### What you have to do
The answer must restate every record word for word.

### Data records
◆ ◆ ◆

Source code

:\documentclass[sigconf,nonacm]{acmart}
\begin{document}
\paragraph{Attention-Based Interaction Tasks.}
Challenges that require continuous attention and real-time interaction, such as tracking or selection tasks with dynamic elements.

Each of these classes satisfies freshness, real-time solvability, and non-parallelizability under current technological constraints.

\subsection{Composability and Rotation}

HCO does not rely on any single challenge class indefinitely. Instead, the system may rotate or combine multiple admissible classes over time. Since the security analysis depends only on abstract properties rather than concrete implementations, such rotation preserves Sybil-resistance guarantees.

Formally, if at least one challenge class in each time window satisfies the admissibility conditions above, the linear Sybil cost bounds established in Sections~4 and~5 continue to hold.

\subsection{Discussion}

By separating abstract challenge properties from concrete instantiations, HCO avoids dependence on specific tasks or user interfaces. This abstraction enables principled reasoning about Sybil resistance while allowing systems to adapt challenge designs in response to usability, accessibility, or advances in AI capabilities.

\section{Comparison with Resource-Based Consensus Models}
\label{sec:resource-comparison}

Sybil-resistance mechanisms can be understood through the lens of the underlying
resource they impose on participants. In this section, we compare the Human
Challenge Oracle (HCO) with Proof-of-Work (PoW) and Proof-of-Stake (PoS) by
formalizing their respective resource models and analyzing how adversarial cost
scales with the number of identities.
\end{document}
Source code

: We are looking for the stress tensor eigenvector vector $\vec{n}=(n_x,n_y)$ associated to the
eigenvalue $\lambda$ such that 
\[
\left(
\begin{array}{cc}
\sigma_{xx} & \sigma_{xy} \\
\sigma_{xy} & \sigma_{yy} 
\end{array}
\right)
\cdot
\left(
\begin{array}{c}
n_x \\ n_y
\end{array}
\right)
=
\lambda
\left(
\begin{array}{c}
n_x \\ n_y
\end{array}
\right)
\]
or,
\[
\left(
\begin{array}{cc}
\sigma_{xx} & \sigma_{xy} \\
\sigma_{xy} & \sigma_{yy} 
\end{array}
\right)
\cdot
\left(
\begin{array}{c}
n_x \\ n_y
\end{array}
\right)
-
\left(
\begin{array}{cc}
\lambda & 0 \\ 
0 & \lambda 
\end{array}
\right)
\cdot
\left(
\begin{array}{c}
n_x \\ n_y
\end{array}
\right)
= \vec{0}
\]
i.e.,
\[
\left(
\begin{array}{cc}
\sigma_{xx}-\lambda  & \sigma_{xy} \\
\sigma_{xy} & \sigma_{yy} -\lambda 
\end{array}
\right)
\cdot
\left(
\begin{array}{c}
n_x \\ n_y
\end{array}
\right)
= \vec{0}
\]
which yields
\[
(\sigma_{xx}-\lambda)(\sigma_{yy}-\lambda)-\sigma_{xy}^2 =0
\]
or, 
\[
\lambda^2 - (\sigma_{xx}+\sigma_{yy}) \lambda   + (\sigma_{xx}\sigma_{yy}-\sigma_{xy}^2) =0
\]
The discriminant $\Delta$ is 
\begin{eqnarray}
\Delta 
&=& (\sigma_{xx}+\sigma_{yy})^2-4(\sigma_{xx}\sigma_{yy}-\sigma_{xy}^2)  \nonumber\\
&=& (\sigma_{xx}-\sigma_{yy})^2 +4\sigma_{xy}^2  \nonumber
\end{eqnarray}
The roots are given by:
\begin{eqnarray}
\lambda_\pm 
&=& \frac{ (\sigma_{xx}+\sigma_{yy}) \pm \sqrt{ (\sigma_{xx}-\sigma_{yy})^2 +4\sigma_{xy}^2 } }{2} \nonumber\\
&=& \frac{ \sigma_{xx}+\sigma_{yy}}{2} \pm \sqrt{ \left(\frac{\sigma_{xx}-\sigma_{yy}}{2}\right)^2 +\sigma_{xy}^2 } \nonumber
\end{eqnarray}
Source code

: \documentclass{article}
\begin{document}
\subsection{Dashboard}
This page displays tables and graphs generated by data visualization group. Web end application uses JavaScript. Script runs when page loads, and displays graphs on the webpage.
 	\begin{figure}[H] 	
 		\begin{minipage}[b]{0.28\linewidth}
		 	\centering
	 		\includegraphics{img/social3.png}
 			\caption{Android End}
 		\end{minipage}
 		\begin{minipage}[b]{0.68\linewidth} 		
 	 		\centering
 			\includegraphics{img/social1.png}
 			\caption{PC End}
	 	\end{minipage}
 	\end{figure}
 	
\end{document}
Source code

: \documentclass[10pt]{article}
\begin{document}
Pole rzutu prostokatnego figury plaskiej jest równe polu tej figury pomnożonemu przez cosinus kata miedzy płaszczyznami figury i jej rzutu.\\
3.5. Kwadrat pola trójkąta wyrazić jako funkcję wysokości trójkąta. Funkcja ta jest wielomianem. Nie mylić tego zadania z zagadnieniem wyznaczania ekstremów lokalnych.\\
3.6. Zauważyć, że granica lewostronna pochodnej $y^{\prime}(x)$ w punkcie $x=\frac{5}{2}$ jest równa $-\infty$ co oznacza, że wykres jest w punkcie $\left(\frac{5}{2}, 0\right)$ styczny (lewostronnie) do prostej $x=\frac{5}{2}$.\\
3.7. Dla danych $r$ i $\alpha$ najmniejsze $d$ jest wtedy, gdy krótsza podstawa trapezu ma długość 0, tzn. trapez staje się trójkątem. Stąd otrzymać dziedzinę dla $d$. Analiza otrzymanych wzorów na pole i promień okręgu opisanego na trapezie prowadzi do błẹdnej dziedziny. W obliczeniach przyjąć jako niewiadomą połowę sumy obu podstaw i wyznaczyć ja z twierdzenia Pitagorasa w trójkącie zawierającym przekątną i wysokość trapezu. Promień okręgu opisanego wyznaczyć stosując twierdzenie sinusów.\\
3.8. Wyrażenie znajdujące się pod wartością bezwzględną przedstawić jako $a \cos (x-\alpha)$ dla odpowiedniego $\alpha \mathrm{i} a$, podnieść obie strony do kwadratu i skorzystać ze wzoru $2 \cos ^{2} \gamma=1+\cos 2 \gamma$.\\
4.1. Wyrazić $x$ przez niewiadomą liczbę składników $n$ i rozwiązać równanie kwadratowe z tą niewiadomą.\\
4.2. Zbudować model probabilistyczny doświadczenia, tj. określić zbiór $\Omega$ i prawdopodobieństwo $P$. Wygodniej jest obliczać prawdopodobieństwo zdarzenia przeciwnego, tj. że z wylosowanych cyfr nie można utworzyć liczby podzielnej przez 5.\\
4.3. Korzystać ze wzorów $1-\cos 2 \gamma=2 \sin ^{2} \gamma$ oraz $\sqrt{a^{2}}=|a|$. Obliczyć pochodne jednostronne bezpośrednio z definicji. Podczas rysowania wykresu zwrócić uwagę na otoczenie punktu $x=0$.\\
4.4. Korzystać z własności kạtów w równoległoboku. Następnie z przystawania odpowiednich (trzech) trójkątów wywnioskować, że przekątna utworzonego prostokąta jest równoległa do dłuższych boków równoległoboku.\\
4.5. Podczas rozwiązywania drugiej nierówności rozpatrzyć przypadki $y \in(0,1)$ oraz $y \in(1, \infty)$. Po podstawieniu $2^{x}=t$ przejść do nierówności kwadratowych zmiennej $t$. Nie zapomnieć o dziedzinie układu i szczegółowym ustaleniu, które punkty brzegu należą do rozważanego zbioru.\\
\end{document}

◆ ◆ ◆

### Answer area
Source code

:\documentclass[sigconf,nonacm]{acmart}
\begin{document}
\paragraph{Attention-Based Interaction Tasks.}
Challenges that require continuous attention and real-time interaction, such as tracking or selection tasks with dynamic elements.

Each of these classes satisfies freshness, real-time solvability, and non-parallelizability under current technological constraints.

\subsection{Composability and Rotation}

HCO does not rely on any single challenge class indefinitely. Instead, the system may rotate or combine multiple admissible classes over time. Since the security analysis depends only on abstract properties rather than concrete implementations, such rotation preserves Sybil-resistance guarantees.

Formally, if at least one challenge class in each time window satisfies the admissibility conditions above, the linear Sybil cost bounds established in Sections~4 and~5 continue to hold.

\subsection{Discussion}

By separating abstract challenge properties from concrete instantiations, HCO avoids dependence on specific tasks or user interfaces. This abstraction enables principled reasoning about Sybil resistance while allowing systems to adapt challenge designs in response to usability, accessibility, or advances in AI capabilities.

\section{Comparison with Resource-Based Consensus Models}
\label{sec:resource-comparison}

Sybil-resistance mechanisms can be understood through the lens of the underlying
resource they impose on participants. In this section, we compare the Human
Challenge Oracle (HCO) with Proof-of-Work (PoW) and Proof-of-Stake (PoS) by
formalizing their respective resource models and analyzing how adversarial cost
scales with the number of identities.
\end{document}
Source code

: We are looking for the stress tensor eigenvector vector $\vec{n}=(n_x,n_y)$ associated to the
eigenvalue $\lambda$ such that 
\[
\left(
\begin{array}{cc}
\sigma_{xx} & \sigma_{xy} \\
\sigma_{xy} & \sigma_{yy} 
\end{array}
\right)
\cdot
\left(
\begin{array}{c}
n_x \\ n_y
\end{array}
\right)
=
\lambda
\left(
\begin{array}{c}
n_x \\ n_y
\end{array}
\right)
\]
or,
\[
\left(
\begin{array}{cc}
\sigma_{xx} & \sigma_{xy} \\
\sigma_{xy} & \sigma_{yy} 
\end{array}
\right)
\cdot
\left(
\begin{array}{c}
n_x \\ n_y
\end{array}
\right)
-
\left(
\begin{array}{cc}
\lambda & 0 \\ 
0 & \lambda 
\end{array}
\right)
\cdot
\left(
\begin{array}{c}
n_x \\ n_y
\end{array}
\right)
= \vec{0}
\]
i.e.,
\[
\left(
\begin{array}{cc}
\sigma_{xx}-\lambda  & \sigma_{xy} \\
\sigma_{xy} & \sigma_{yy} -\lambda 
\end{array}
\right)
\cdot
\left(
\begin{array}{c}
n_x \\ n_y
\end{array}
\right)
= \vec{0}
\]
which yields
\[
(\sigma_{xx}-\lambda)(\sigma_{yy}-\lambda)-\sigma_{xy}^2 =0
\]
or, 
\[
\lambda^2 - (\sigma_{xx}+\sigma_{yy}) \lambda   + (\sigma_{xx}\sigma_{yy}-\sigma_{xy}^2) =0
\]
The discriminant $\Delta$ is 
\begin{eqnarray}
\Delta 
&=& (\sigma_{xx}+\sigma_{yy})^2-4(\sigma_{xx}\sigma_{yy}-\sigma_{xy}^2)  \nonumber\\
&=& (\sigma_{xx}-\sigma_{yy})^2 +4\sigma_{xy}^2  \nonumber
\end{eqnarray}
The roots are given by:
\begin{eqnarray}
\lambda_\pm 
&=& \frac{ (\sigma_{xx}+\sigma_{yy}) \pm \sqrt{ (\sigma_{xx}-\sigma_{yy})^2 +4\sigma_{xy}^2 } }{2} \nonumber\\
&=& \frac{ \sigma_{xx}+\sigma_{yy}}{2} \pm \sqrt{ \left(\frac{\sigma_{xx}-\sigma_{yy}}{2}\right)^2 +\sigma_{xy}^2 } \nonumber
\end{eqnarray}
Source code

: \documentclass{article}
\begin{document}
\subsection{Dashboard}
This page displays tables and graphs generated by data visualization group. Web end application uses JavaScript. Script runs when page loads, and displays graphs on the webpage.
 	\begin{figure}[H] 	
 		\begin{minipage}[b]{0.28\linewidth}
		 	\centering
	 		\includegraphics{img/social3.png}
 			\caption{Android End}
 		\end{minipage}
 		\begin{minipage}[b]{0.68\linewidth} 		
 	 		\centering
 			\includegraphics{img/social1.png}
 			\caption{PC End}
	 	\end{minipage}
 	\end{figure}
 	
\end{document}
Source code

: \documentclass[10pt]{article}
\begin{document}
Pole rzutu prostokatnego figury plaskiej jest równe polu tej figury pomnożonemu przez cosinus kata miedzy płaszczyznami figury i jej rzutu.\\
3.5. Kwadrat pola trójkąta wyrazić jako funkcję wysokości trójkąta. Funkcja ta jest wielomianem. Nie mylić tego zadania z zagadnieniem wyznaczania ekstremów lokalnych.\\
3.6. Zauważyć, że granica lewostronna pochodnej $y^{\prime}(x)$ w punkcie $x=\frac{5}{2}$ jest równa $-\infty$ co oznacza, że wykres jest w punkcie $\left(\frac{5}{2}, 0\right)$ styczny (lewostronnie) do prostej $x=\frac{5}{2}$.\\
3.7. Dla danych $r$ i $\alpha$ najmniejsze $d$ jest wtedy, gdy krótsza podstawa trapezu ma długość 0, tzn. trapez staje się trójkątem. Stąd otrzymać dziedzinę dla $d$. Analiza otrzymanych wzorów na pole i promień okręgu opisanego na trapezie prowadzi do błẹdnej dziedziny. W obliczeniach przyjąć jako niewiadomą połowę sumy obu podstaw i wyznaczyć ja z twierdzenia Pitagorasa w trójkącie zawierającym przekątną i wysokość trapezu. Promień okręgu opisanego wyznaczyć stosując twierdzenie sinusów.\\
3.8. Wyrażenie znajdujące się pod wartością bezwzględną przedstawić jako $a \cos (x-\alpha)$ dla odpowiedniego $\alpha \mathrm{i} a$, podnieść obie strony do kwadratu i skorzystać ze wzoru $2 \cos ^{2} \gamma=1+\cos 2 \gamma$.\\
4.1. Wyrazić $x$ przez niewiadomą liczbę składników $n$ i rozwiązać równanie kwadratowe z tą niewiadomą.\\
4.2. Zbudować model probabilistyczny doświadczenia, tj. określić zbiór $\Omega$ i prawdopodobieństwo $P$. Wygodniej jest obliczać prawdopodobieństwo zdarzenia przeciwnego, tj. że z wylosowanych cyfr nie można utworzyć liczby podzielnej przez 5.\\
4.3. Korzystać ze wzorów $1-\cos 2 \gamma=2 \sin ^{2} \gamma$ oraz $\sqrt{a^{2}}=|a|$. Obliczyć pochodne jednostronne bezpośrednio z definicji. Podczas rysowania wykresu zwrócić uwagę na otoczenie punktu $x=0$.\\
4.4. Korzystać z własności kạtów w równoległoboku. Następnie z przystawania odpowiednich (trzech) trójkątów wywnioskować, że przekątna utworzonego prostokąta jest równoległa do dłuższych boków równoległoboku.\\
4.5. Podczas rozwiązywania drugiej nierówności rozpatrzyć przypadki $y \in(0,1)$ oraz $y \in(1, \infty)$. Po podstawieniu $2^{x}=t$ przejść do nierówności kwadratowych zmiennej $t$. Nie zapomnieć o dziedzinie układu i szczegółowym ustaleniu, które punkty brzegu należą do rozważanego zbioru.\\
\end{document}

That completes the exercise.